What this task involves:
Repeat the lines below exactly as written, please, from the line with "pip install . -vvv" to the line with "For import, the", both lines included, and no others.

Stored dataset items:
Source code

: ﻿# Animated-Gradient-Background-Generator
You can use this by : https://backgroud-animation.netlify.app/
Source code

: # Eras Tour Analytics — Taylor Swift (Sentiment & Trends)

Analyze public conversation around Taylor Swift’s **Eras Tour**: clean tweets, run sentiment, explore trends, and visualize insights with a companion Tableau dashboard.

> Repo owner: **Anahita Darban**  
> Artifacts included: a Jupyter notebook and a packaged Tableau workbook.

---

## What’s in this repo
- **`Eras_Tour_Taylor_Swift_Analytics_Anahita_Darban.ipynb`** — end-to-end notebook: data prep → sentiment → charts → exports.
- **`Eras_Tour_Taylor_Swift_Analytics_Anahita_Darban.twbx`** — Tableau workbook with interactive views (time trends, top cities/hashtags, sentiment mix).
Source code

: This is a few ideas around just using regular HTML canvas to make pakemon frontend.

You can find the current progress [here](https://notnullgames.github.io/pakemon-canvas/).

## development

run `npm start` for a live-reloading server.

...

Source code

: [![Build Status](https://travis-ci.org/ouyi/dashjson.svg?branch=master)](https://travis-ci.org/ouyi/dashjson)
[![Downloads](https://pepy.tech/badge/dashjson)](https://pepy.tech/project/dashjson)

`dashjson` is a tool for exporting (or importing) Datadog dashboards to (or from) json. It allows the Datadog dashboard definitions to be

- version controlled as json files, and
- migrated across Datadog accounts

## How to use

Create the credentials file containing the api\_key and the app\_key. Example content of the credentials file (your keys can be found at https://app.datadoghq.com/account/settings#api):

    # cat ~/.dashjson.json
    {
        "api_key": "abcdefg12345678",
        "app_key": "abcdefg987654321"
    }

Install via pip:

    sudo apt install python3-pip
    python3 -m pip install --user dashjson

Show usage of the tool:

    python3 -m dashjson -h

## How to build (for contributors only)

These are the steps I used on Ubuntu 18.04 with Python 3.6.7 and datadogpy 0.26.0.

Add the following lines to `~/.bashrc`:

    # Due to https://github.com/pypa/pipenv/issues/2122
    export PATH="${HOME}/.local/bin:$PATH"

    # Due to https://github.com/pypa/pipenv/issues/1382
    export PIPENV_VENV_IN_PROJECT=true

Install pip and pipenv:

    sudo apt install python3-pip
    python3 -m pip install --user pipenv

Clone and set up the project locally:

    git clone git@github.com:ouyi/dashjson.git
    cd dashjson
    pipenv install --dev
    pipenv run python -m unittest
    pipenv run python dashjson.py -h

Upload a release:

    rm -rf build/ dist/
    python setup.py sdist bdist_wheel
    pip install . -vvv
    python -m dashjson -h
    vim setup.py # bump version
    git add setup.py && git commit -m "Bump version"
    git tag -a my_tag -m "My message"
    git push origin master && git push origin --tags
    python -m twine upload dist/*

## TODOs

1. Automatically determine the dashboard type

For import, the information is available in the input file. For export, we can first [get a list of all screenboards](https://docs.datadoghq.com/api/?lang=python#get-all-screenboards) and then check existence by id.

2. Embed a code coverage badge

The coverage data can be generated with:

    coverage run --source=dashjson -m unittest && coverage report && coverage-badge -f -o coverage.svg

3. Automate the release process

Output of the exercise:
    pip install . -vvv
    python -m dashjson -h
    vim setup.py # bump version
    git add setup.py && git commit -m "Bump version"
    git tag -a my_tag -m "My message"
    git push origin master && git push origin --tags
    python -m twine upload dist/*

## TODOs

1. Automatically determine the dashboard type

For import, the information is available in the input file. For export, we can first [get a list of all screenboards](https://docs.datadoghq.com/api/?lang=python#get-all-screenboards) and then check existence by id.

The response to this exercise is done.